What is being asked – Say how many lines of the material below contain the word "Dropping", with no other words.
=== Section Start ===
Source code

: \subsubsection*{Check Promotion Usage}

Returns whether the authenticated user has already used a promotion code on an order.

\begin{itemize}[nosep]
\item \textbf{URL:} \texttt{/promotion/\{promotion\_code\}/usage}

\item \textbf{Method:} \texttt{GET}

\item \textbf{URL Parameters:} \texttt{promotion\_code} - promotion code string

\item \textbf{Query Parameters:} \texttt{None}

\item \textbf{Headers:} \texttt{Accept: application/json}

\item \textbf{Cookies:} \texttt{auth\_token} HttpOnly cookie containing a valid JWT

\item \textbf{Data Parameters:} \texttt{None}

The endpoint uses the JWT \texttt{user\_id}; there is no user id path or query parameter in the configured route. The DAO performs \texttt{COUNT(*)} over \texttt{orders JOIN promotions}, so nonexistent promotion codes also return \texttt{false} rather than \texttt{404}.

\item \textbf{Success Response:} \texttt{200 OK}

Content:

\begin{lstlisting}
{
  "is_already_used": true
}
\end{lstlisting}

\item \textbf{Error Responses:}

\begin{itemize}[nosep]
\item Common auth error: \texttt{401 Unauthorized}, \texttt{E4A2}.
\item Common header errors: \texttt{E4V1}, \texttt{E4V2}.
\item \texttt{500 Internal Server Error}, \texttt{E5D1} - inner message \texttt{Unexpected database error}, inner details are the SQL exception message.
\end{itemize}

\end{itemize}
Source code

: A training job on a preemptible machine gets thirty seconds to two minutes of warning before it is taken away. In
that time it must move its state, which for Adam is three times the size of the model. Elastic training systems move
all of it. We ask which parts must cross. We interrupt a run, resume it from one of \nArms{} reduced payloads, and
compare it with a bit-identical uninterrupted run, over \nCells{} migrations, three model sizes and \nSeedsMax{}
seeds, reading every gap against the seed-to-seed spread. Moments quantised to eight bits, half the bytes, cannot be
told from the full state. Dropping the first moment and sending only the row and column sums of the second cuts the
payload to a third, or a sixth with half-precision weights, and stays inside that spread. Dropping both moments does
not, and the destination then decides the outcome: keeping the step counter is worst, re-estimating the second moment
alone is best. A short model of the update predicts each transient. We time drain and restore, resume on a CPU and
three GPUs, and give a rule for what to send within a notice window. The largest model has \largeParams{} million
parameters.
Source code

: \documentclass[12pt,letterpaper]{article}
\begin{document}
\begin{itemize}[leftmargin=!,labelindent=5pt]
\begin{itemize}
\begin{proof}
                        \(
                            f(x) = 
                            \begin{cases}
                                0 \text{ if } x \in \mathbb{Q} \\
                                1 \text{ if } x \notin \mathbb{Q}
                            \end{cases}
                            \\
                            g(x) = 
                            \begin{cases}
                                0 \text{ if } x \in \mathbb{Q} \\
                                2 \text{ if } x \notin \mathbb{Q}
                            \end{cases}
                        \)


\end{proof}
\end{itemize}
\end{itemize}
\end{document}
=== Section End ===
Solution for this task – 2